_SUPPLIED INFORMATION:_

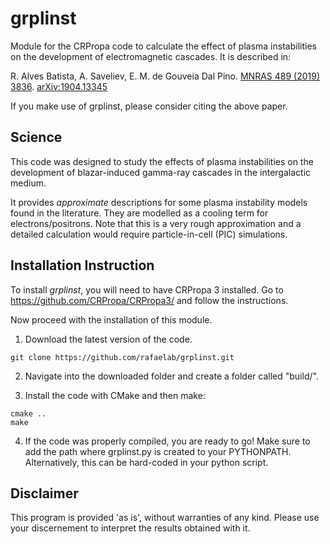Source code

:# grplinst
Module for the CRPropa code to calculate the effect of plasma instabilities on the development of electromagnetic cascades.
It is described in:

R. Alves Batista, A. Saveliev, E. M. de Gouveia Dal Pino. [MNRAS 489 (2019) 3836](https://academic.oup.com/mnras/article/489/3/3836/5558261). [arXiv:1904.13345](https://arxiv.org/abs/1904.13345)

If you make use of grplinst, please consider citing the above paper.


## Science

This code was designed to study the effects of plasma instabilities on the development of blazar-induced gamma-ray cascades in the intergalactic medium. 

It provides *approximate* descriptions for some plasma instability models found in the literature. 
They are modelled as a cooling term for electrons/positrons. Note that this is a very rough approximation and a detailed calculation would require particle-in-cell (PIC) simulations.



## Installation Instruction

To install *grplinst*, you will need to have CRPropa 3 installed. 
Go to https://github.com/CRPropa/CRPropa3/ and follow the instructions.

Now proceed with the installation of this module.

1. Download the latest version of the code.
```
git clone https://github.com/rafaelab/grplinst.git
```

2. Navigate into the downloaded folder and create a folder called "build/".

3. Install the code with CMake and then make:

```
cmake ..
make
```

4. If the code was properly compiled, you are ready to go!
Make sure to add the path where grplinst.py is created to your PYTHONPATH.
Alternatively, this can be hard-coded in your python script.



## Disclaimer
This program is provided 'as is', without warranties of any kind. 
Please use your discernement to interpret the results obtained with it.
--
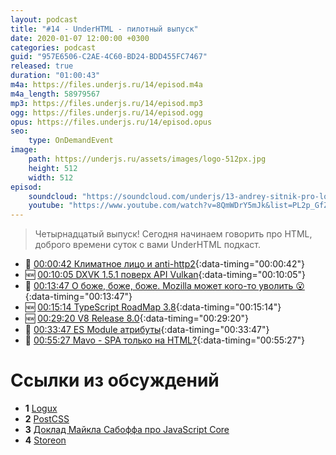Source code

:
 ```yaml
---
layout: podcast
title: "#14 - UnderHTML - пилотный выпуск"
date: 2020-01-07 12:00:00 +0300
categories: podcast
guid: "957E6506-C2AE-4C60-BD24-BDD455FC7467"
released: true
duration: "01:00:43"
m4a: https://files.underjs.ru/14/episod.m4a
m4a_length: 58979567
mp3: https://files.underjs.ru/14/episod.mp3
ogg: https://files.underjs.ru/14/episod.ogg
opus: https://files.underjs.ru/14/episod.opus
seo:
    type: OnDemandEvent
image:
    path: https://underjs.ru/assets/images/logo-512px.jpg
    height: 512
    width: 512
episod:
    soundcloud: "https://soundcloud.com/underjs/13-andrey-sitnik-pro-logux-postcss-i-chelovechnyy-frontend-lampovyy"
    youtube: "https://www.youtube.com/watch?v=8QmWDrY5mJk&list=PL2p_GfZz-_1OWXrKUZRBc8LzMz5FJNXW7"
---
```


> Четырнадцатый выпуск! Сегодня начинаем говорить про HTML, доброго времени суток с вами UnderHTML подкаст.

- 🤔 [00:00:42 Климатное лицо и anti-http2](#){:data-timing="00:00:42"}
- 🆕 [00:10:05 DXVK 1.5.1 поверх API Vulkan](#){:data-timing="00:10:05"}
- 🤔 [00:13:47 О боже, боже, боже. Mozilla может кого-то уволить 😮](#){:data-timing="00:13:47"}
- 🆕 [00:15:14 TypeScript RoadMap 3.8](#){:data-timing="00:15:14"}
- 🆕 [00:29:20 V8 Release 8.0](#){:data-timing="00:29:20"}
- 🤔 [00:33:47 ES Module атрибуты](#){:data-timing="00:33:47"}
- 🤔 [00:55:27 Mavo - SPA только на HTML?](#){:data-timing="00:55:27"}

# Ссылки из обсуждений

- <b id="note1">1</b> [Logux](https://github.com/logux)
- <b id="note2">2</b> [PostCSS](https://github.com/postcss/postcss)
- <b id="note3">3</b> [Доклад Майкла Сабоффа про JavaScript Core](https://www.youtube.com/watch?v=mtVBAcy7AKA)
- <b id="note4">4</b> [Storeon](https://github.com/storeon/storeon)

_EXERCISE OBJECTIVE:_
From the entries above, copy every line where the word "postcss" shows up.

_WRITTEN SOLUTION:_
    soundcloud: "https://soundcloud.com/underjs/13-andrey-sitnik-pro-logux-postcss-i-chelovechnyy-frontend-lampovyy"
- <b id="note2">2</b> [PostCSS](https://github.com/postcss/postcss)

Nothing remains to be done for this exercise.